Richmond et al. (1981) reported an autosomal dominant nephropathy in which morphology was primarily interstitial, with secondary glomerular atrophy. Renal failure was documented in 5 females and 2 males. In addition, 2 males and 1 female were thought to have died in renal failure, and 4 other males and 1 female were known to be affected. All patients presented as adults with hypertension and proteinuria, usually of mild degree. Rheumatoid arthritis was present in several members of the kindred, including some persons without nephritis; in doubly affected persons, it appeared to bear no temporal relationship to the renal disease. None of the affected persons had macroscopic hematuria and only 2 had microscopic hematuria. Extensive renal damage was present in 1 person despite good function.

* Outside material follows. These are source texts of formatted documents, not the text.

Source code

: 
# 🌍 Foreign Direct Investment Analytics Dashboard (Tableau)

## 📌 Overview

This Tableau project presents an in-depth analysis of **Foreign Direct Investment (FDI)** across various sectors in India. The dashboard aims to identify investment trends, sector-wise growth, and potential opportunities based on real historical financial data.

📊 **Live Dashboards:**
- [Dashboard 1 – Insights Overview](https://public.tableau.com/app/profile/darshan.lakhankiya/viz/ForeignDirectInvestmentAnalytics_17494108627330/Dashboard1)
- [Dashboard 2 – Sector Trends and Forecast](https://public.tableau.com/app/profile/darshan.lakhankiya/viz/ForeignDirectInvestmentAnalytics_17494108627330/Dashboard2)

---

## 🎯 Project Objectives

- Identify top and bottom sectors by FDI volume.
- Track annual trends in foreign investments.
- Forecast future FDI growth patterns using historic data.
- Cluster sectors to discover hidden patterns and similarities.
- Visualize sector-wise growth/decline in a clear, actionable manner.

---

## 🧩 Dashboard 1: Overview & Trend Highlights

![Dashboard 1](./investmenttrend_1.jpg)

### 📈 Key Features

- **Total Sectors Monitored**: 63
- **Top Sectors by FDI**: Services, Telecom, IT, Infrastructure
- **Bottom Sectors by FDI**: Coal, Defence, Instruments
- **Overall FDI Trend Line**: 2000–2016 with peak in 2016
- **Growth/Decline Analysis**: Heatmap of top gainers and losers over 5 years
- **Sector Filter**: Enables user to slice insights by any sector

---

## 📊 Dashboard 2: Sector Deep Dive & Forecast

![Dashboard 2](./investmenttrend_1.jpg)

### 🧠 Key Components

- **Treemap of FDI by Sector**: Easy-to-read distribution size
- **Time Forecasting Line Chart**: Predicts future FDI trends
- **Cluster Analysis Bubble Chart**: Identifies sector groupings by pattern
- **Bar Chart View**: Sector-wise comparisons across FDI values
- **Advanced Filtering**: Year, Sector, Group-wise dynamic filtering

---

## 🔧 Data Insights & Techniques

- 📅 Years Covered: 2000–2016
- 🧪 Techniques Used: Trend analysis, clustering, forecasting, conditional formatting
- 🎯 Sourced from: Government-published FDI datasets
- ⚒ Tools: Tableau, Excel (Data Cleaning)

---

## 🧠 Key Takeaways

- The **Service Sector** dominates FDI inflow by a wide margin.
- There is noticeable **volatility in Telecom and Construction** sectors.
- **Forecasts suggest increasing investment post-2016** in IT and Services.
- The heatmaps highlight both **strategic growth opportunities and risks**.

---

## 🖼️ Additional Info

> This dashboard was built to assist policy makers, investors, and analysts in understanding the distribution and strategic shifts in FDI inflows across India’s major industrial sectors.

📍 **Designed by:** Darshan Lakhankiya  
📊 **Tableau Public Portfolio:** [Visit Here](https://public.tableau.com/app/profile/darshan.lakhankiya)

Cohn et al. (2000) reported a large Israeli family of Iraqi Jewish origin with an autosomal dominant form of adult-onset nephropathy and hypertension. There were 14 affected individuals spanning 4 generations. Marked hypertension (diastolic pressure of 105 mm/Hg) was the presenting symptom in all patients. Eleven patients developed end-stage renal disease between ages 19 and 50 years. Seven underwent renal transplantation and 3 were on hemodialysis. Laboratory studies showed increased serum creatinine, but urine analysis was normal, with no evidence of proteinuria. None of the patients had any extrarenal manifestations. Renal biopsy reports were available from 2 patients. One had some sclerotic glomeruli with interstitial fibrosis and mild tubular atrophy. The other showed mild thinning of the membranes without other significant findings. No abnormalities were seen after immunofluorescent staining for IgG, IgA, IgM, C3 (120700), C4 (see 120810), C1q (see 120550), properdin (300383), fibrinogen (see 134820), and albumin (103600). Whether the hypertension was the primary cause of the renal failure or secondary to an underlying renal defect was unclear.

Inheritance

The transmission pattern of adult-onset nephropathy and hypertension in the family reported by Cohn et al. (2000) was consistent with autosomal dominant inheritance.

Mapping

By genomewide linkage analysis of a large Israeli family with nephropathy and hypertension, Cohn et al. (2000) identified a candidate disease locus on chromosome 1q21; maximum lod score = 4.71 at a recombination fraction of zero with D1S305. Recombination mapping defined an interval of approximately 11.6 cM between the markers at D1S2696 and D1S2635. Cohn et al. (2000) concluded that the disorder in the family they studied was distinct from the form of autosomal dominant medullary cystic kidney disease (MCKD1; 174000) that maps to 1q21. They noted that the gene encoding atrial natriuretic peptide receptor-1 (NPR1; 108960) had been mapped to this region. They suggested that although mice homozygous for a knockout mutation in the mouse Npr1 gene did not have nephritis or other obvious abnormalities of the kidney accompanying their hypertension, there may not have been time for this to develop. A polymorphic allele of NPR1 is associated with essential hypertension (Nakayama et al., 2000). Thus, NPR1 remained a candidate disease gene for the nephropathy/hypertension phenotype present in the family they described.

History

There are several early reports of hereditary nephropathy and/or nephritis in the literature. Affected kindreds were reported by Goldman and Haberfelde (1959), Ben-Ishay et al. (1967), Albert et al. (1969), and Pashayan et al. (1971).

Teisberg et al. (1973) presented evidence suggesting an inherited defect in immune function; serum from their patients was unable to lyse the third component of complement in vitro. This may have been a form of atypical autoimmune hemolytic anemia (see AHUS1; 235400).